これらの犬種は学術的にも「短頭種(たんとうしゅ)」と呼ぶのが正確です。

一方、「短吻種(たんふんしゅ)」と呼ばれることもありますが、これは「短い口(吻)」を意味するにすぎず、正式な呼称とは言えません。

本記事では短頭種という呼び方についての詳しい解説と、その短い頭蓋骨に起因する呼吸器系の健康リスクについて解説していきます。

特に短頭種気道症候群(BAS)や熱中症リスクが高く、飛行機搭乗が制限されるなど、飼い主として特別な知識と配慮が求められます。

鼻ぺちゃの犬や猫は短頭種?短吻種?

エキゾチックショートヘア

冒頭でも説明しましたが、パグやフレンチ・ブルドッグ、エキゾチックショートヘアなどの犬猫は、 「短頭種(たんとうしゅ)」 が正確な名称であり、学術的な場面でも使用されます。

犬種・猫種を分類する際、基準となるのは 「鼻や口の短さ」 ではなく、頭蓋骨全体の長さと 「口吻部(マズル)」 との比率。

ですのでこれは短頭種・短吻種、どちらの呼び方でも良いということではなく、「短頭種」が正しい呼び方になります。

「短頭種」が正しい理由:頭蓋骨の比率が基準

犬のマズル比較画像1

長頭・短頭で分類する際は「頭蓋骨:口吻部」の比率で判断をします。

  • 短頭種:口吻部が短く、頭蓋骨の方が長い
  • 中頭種:口吻部・頭蓋骨ともに同程度の長さ
  • 長頭種:口吻部が長く、頭蓋骨の方が短い

「鼻が短い(潰れた)」犬なのに、「頭が短い」という呼び方が混乱を招くのかもしれませんね。

「短吻種(たんふんしゅ)」とは?

「短吻種」という呼び方も存在しますが、これは

「短い吻(ふん、くちびるや口)」

という意味合いが強く、英語ではシンプルに “Short snout”(短い鼻/口)と訳されます。
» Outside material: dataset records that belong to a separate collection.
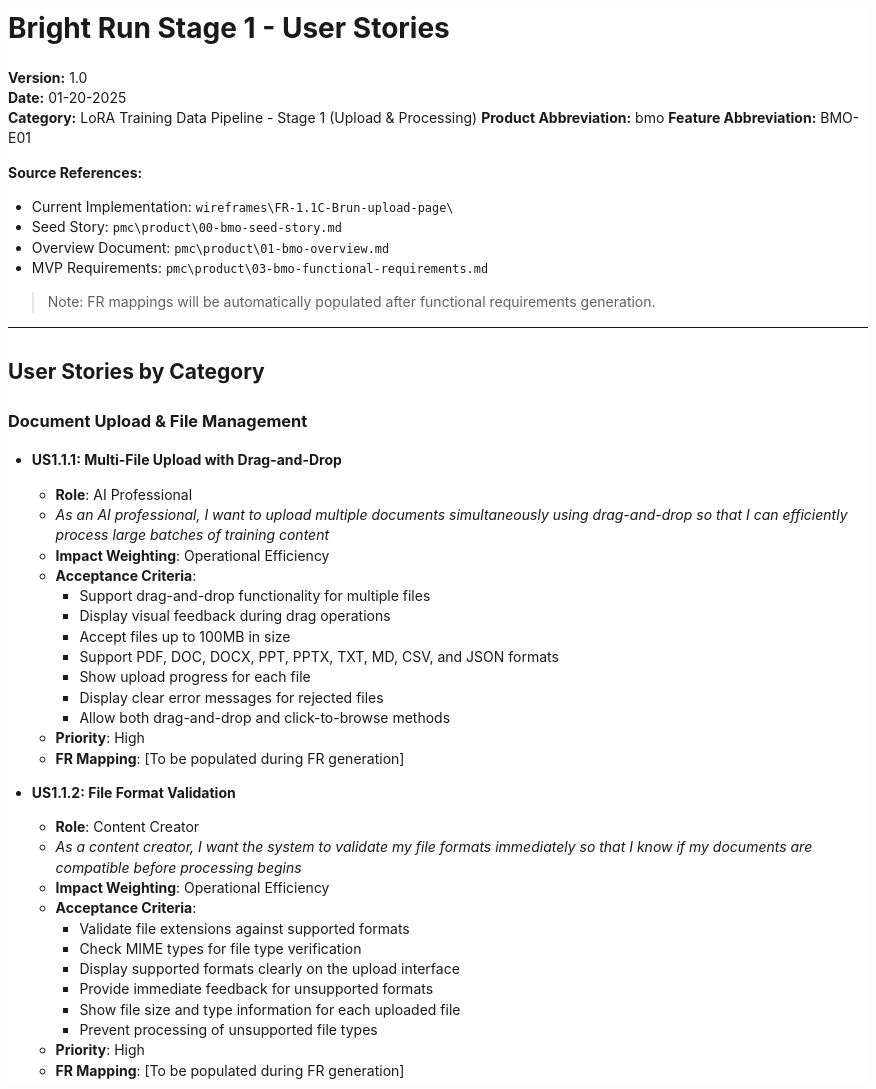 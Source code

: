 # Bright Run Stage 1 - User Stories
**Version:** 1.0  
**Date:** 01-20-2025  
**Category:** LoRA Training Data Pipeline - Stage 1 (Upload & Processing)
**Product Abbreviation:** bmo
**Feature Abbreviation:** BMO-E01

**Source References:**
- Current Implementation: `wireframes\FR-1.1C-Brun-upload-page\`
- Seed Story: `pmc\product\00-bmo-seed-story.md`
- Overview Document: `pmc\product\01-bmo-overview.md`
- MVP Requirements: `pmc\product\03-bmo-functional-requirements.md`

> Note: FR mappings will be automatically populated after functional requirements generation.

---

## User Stories by Category

### Document Upload & File Management

- **US1.1.1: Multi-File Upload with Drag-and-Drop**
  - **Role**: AI Professional
  - *As an AI professional, I want to upload multiple documents simultaneously using drag-and-drop so that I can efficiently process large batches of training content*
  - **Impact Weighting**: Operational Efficiency
  - **Acceptance Criteria**:
    - Support drag-and-drop functionality for multiple files
    - Display visual feedback during drag operations
    - Accept files up to 100MB in size
    - Support PDF, DOC, DOCX, PPT, PPTX, TXT, MD, CSV, and JSON formats
    - Show upload progress for each file
    - Display clear error messages for rejected files
    - Allow both drag-and-drop and click-to-browse methods
  - **Priority**: High
  - **FR Mapping**: [To be populated during FR generation]

- **US1.1.2: File Format Validation**
  - **Role**: Content Creator
  - *As a content creator, I want the system to validate my file formats immediately so that I know if my documents are compatible before processing begins*
  - **Impact Weighting**: Operational Efficiency
  - **Acceptance Criteria**:
    - Validate file extensions against supported formats
    - Check MIME types for file type verification
    - Display supported formats clearly on the upload interface
    - Provide immediate feedback for unsupported formats
    - Show file size and type information for each uploaded file
    - Prevent processing of unsupported file types
  - **Priority**: High
  - **FR Mapping**: [To be populated during FR generation]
学術的な呼称としては「短頭種」が使われており 、「短吻種」はあくまで「口の短い種」を表す単語なんです。

日常的な文脈だとbrachycephalic dogs(短頭種の犬)といった表現が一般的のようです。

鼻の構造:短頭種に疾患が多い根本的な理由

遠くを見つめる犬

パグやフレンチブルドッグなど、短頭種の犬猫はフゴフゴと呼吸が荒いイメージもありますが、なぜ短頭種は鼻が悪い、または呼吸器系の疾患が多いのでしょうか?

その理由として、短頭種は鼻の短さだけでなく、頭蓋骨全体が中頭種や長頭種に比べて短い事が挙げられます。

顔が短いにもかかわらず、皮膚や軟部組織(鼻腔、軟口蓋など)の面積は中頭種や長頭種と同程度。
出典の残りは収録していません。